OK, this was over 200,000 years ago. Raising and lowering sea levels, glaciation and just time had wiped out most of the evidence of their existence. I mean, I have read people say that if we disappeared tomorrow that our existence wouldn’t be visible within a thousand years and would be very hard to detect within 10,000. By 100,000 years, it would take a major discovery to prove that we were an intelligent species with an advanced civilization. By 200,000?
“Their” civilization had a deep Dark Ages and the colonies all collapsed, but “They” are on the move again. They were only a little surprised to find us on their former colony-planet.
As I said earlier, time had wiped out most evidence of their existence here. “Most” is the key word here.
My mission is to make sure nobody discovers any of that evidence that wasn’t destroyed or connect the dots between the clues that we have already found and come up with the logical conclusion.
My phone “dinged” as I entered the airport. I knew that Frank had been involved in an unfortunate accident. Poor Frank. Not. The evil bastard.
I sometimes wonder if my usefulness will ever come to an end and I will meet an accident of my own. There were still millions of artifacts out there, so someone was needed. Would they keep me or train someone else?
I shrugged. Did it matter? We all have to go sometime.
My phone buzzed. I took a quick look. I was needed in China. A ticket would be waiting for me at the counter.
I guess my number wasn’t quite up. Yet.
After security I slipped into a bar. I had a lot of research to do before I met the next “client”.
The drink was needed as an erasure.
I used it whenever the question of when “They” might be coming back to reclaim their lost colony came up in my mind.
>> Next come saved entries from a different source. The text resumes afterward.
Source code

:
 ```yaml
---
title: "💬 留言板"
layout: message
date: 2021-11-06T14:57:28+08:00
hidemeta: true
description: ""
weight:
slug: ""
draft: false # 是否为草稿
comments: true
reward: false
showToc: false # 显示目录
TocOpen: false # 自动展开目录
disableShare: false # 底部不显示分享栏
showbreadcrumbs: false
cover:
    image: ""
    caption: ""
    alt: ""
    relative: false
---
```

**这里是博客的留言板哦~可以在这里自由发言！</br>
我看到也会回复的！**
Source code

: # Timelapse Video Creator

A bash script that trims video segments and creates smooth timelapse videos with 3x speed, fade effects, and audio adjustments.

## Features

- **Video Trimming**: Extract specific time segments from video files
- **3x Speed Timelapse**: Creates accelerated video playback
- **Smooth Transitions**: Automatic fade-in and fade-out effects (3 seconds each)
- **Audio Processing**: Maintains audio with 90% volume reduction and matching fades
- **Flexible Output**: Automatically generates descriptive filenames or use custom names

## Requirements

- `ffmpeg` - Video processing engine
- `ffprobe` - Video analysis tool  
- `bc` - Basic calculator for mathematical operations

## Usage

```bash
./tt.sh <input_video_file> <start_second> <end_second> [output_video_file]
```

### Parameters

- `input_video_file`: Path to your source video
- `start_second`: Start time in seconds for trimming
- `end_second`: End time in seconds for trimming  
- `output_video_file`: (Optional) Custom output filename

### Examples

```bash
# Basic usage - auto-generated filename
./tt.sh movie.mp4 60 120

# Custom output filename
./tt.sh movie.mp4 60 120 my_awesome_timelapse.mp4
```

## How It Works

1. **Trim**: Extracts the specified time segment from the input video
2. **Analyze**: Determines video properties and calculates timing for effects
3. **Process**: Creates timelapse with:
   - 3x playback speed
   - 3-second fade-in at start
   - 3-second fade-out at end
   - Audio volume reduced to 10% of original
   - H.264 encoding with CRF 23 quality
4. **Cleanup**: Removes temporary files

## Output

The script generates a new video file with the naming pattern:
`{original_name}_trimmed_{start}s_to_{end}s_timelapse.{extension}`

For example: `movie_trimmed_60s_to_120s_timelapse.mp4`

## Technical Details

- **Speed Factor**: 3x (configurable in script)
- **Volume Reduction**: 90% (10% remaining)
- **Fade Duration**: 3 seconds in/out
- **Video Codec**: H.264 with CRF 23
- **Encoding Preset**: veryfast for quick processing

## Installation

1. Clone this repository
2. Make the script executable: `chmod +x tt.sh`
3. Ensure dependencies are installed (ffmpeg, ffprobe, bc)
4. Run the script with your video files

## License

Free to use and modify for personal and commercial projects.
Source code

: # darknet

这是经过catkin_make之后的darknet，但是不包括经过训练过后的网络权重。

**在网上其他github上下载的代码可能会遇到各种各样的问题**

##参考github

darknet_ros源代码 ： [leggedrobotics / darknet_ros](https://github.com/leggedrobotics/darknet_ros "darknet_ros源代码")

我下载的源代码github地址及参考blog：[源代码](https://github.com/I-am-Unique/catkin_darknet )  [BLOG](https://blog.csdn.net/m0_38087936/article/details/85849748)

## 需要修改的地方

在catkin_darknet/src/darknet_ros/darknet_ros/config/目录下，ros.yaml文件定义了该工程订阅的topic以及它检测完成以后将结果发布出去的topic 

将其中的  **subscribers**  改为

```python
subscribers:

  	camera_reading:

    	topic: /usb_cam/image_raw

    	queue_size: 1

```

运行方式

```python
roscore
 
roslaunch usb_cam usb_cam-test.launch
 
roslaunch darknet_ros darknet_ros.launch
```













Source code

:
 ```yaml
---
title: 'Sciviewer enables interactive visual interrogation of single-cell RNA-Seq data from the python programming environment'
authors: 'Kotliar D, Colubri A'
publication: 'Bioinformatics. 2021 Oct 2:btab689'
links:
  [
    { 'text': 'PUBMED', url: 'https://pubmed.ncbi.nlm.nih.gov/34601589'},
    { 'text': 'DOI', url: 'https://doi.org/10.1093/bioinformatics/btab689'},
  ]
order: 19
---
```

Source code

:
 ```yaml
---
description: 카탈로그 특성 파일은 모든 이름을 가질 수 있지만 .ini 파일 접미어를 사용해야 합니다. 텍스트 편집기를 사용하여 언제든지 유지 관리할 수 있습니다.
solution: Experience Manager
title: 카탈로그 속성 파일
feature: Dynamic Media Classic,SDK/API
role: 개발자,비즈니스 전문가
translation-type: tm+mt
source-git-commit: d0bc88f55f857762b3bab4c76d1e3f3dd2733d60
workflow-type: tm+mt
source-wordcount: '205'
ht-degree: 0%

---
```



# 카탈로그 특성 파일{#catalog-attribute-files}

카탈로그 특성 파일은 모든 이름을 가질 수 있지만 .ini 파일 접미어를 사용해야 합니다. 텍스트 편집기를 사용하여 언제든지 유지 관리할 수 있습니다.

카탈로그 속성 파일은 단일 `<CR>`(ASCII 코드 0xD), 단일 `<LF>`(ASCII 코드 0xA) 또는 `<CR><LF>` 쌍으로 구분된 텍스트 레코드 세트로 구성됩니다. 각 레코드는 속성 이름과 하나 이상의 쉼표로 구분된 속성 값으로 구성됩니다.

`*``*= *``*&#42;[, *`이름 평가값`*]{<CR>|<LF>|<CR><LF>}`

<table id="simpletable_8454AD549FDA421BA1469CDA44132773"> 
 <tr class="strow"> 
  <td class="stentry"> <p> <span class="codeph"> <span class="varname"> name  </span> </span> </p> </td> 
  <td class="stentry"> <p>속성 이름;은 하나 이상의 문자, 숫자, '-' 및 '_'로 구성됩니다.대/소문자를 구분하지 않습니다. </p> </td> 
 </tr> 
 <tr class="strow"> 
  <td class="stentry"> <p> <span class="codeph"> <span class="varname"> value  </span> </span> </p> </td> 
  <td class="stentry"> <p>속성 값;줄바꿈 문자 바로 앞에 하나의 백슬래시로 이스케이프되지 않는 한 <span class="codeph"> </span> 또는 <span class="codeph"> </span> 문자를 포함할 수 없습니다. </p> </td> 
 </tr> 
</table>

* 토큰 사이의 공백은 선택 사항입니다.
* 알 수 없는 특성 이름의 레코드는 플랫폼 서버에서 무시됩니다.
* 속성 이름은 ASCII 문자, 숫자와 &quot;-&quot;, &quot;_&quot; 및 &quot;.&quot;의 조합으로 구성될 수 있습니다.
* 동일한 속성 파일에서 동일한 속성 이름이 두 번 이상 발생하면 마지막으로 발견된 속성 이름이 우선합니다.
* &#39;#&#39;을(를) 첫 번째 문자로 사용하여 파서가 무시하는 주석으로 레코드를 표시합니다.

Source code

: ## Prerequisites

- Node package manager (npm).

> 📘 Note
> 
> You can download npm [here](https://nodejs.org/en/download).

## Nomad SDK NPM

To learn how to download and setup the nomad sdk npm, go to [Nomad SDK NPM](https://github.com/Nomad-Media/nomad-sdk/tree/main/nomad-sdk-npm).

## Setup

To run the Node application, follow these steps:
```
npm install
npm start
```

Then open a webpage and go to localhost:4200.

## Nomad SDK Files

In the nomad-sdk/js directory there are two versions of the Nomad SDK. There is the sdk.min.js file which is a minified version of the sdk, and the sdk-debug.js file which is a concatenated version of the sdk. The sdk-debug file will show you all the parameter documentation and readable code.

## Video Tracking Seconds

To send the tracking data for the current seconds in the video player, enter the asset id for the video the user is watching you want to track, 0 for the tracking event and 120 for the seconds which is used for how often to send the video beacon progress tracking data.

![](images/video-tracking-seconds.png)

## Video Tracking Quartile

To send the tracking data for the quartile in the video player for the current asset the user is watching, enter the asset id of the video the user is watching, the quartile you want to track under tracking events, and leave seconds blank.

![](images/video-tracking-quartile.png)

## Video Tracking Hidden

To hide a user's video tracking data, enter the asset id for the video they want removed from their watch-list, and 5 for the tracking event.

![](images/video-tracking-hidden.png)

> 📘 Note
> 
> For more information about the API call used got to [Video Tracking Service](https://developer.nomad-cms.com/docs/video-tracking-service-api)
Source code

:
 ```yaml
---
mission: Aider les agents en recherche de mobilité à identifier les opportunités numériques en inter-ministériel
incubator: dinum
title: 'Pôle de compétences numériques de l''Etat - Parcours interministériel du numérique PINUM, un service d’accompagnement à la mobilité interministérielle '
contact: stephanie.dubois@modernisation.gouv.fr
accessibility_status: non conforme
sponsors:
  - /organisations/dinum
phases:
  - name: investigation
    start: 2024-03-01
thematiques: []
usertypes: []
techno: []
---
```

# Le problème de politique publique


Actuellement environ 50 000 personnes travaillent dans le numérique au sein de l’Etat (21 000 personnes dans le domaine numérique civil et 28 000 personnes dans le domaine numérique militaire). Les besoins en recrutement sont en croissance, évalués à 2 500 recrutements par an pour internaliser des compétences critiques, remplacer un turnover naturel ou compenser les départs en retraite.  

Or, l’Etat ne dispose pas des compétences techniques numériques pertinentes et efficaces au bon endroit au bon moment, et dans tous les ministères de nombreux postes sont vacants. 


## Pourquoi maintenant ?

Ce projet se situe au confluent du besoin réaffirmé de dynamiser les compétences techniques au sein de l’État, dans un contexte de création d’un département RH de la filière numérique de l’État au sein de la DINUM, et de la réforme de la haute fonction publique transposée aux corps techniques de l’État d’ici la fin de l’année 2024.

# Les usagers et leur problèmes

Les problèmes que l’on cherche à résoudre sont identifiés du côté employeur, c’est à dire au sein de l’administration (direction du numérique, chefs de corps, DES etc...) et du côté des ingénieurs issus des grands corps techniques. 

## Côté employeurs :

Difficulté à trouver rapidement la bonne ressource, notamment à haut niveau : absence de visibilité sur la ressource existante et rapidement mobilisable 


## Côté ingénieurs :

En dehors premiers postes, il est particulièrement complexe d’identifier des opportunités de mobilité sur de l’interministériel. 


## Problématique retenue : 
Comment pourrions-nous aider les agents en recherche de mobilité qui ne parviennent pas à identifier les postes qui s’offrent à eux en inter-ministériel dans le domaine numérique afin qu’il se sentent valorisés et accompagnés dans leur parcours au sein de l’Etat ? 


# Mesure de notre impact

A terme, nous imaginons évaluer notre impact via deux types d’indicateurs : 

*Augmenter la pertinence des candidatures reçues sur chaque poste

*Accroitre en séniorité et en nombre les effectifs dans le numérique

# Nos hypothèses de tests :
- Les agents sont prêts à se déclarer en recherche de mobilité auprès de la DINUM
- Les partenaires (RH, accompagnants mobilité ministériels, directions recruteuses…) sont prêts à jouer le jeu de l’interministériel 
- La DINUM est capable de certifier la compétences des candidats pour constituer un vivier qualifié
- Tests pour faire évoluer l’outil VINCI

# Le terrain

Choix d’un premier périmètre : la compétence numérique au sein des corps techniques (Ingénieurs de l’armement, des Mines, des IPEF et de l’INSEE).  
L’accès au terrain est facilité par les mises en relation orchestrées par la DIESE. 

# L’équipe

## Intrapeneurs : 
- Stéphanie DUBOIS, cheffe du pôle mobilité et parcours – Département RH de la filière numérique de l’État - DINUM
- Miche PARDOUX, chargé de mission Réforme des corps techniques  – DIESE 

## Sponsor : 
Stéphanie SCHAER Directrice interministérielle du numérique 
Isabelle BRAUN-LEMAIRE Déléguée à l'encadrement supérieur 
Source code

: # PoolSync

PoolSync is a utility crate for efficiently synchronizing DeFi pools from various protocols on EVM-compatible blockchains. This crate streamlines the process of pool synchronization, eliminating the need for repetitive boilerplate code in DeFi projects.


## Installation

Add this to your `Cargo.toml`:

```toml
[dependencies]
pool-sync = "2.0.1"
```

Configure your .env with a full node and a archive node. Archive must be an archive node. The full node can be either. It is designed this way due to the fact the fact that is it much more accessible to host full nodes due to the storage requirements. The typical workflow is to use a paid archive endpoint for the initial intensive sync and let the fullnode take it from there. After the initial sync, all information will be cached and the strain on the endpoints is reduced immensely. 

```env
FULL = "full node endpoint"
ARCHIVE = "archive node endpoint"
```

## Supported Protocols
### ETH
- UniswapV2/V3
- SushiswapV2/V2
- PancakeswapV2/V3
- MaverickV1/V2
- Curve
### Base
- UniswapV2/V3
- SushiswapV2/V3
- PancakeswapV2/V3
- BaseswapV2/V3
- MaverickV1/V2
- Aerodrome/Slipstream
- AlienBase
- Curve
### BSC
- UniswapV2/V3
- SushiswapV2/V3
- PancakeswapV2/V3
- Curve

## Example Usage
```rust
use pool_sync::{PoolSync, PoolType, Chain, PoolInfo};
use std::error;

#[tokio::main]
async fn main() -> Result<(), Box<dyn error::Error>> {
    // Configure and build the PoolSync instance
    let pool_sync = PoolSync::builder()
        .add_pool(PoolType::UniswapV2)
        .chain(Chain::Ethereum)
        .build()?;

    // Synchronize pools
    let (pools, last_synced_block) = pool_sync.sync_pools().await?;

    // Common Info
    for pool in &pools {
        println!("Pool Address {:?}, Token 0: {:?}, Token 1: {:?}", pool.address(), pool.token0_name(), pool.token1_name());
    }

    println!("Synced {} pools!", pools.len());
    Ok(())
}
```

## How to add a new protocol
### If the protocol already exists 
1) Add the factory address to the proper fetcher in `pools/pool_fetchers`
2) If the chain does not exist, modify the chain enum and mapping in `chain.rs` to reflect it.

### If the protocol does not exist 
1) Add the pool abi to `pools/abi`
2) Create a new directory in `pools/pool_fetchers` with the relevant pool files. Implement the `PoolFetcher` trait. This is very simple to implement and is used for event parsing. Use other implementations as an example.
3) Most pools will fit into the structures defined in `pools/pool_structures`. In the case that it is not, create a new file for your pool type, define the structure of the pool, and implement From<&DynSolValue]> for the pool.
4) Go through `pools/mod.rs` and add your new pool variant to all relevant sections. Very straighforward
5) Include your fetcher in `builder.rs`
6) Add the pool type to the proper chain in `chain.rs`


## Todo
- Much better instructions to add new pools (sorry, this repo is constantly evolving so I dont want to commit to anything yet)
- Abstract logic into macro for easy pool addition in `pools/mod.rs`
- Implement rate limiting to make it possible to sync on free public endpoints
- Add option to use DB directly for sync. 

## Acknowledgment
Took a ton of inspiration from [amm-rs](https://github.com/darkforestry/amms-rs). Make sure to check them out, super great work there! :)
Would our entire race meet an “accident”?
For a brief moment the idea of my skull sitting on the desk of some future collector came up, but the first sip wiped it out.
I sat back, letting my mind go blank. I ignored the reports of tension in the middle east that were blaring from the TV as I sipped my bourbon.
Did it matter?
This was written for Week 2 of Shari Marshall’s 2020 Photo Prompt. The photo at the top is the prompt for this week.